What complementary procedures can we perform during orthognathic surgery?

Since we manage to greatly optimize the orthognathic surgery time, we can perform the surgery in practically one hour or one and a half hours. This allows us, in the same surgical act, as we finish the orthognathic surgery, to take advantage of that same surgery, that same anesthesia, the moment and the recovery, to perform more complementary procedures.

Thus, practically 80% of the patients that we operate orthognathic surgery are usually associated with a rhinoplasty and perhaps 90% of the patients are associated with a mentoplasty. In addition, many of them can have eyelid surgery, blepharoplasty, and sometimes we even perform a facelift in the same surgical procedure. And in as little as 5 – 6 hours, 4 hours, depending on what complementary procedure we do and use, we can solve a lot of problems at the same time.

What is the post-operative period of orthognathic surgery like?
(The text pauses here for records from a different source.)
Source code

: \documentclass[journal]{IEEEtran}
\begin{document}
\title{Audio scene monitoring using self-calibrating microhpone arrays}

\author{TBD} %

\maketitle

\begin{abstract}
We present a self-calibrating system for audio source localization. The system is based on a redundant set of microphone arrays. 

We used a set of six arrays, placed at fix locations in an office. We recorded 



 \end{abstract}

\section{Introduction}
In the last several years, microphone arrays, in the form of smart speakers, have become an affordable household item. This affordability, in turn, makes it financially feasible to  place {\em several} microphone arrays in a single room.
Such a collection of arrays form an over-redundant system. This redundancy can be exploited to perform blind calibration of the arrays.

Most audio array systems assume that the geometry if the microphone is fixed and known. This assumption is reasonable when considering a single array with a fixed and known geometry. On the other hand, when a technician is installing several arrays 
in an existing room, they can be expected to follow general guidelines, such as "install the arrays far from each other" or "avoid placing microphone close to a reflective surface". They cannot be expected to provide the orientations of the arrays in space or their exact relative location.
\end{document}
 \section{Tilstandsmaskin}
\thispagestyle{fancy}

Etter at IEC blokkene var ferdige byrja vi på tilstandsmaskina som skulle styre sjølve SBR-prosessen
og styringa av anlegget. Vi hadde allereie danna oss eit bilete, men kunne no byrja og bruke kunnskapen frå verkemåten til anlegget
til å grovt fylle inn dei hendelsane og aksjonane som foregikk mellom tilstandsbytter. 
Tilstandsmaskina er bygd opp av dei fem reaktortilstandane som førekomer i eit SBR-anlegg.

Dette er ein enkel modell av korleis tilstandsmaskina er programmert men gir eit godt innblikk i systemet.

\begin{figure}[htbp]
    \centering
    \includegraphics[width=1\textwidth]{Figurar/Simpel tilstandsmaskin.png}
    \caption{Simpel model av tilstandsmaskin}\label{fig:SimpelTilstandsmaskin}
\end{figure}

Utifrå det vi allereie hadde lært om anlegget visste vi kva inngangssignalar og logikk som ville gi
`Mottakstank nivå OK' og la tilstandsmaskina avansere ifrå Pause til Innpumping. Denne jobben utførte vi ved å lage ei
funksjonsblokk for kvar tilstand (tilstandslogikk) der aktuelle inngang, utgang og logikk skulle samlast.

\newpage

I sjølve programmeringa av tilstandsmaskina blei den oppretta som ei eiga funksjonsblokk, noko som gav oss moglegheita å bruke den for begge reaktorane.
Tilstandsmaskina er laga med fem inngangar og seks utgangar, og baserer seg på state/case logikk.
This is the eternal question patients ask when they come to the office. The patient will eat from the first day, as soon as he gets to the room after the post-operative awakening, he will start eating and he will never eat with a straw. The first few days he will eat with a syringe and that will last for a week. After a week he will be able to eat normally, we will remove the rubber bands, he will open his mouth, he will do exercises of forced oral opening, he will eat a diet the first few days more crushed and then, as the days go by and he gains strength, a more consistent diet, but he will never become malnourished during the first month. The mouth will not be closed for a month, the mouth is blocked to guide the new musculature that we have placed in a new position and we need some guide bands that, when opening and closing the mouth, take the jaw with respect to the upper jaw to that new position that we want the mouth to have. But, before eating, he will remove the rubber bands and will do forced opening exercises, he will eat and will have a good oral hygiene.

A very important part is to clarify that this surgery does not hurt, it is not a particularly painful surgery. There are other surgeries on many other parts of the body that are more painful than orthognathic surgery. It is a fairly bearable surgery. It is an uncomfortable surgery, especially during the first two days of the intervention, the day of the surgery at night and the following day. Then the edema begins to diminish and the recovery and the time it takes for the patient to feel much better, but there will be no pain.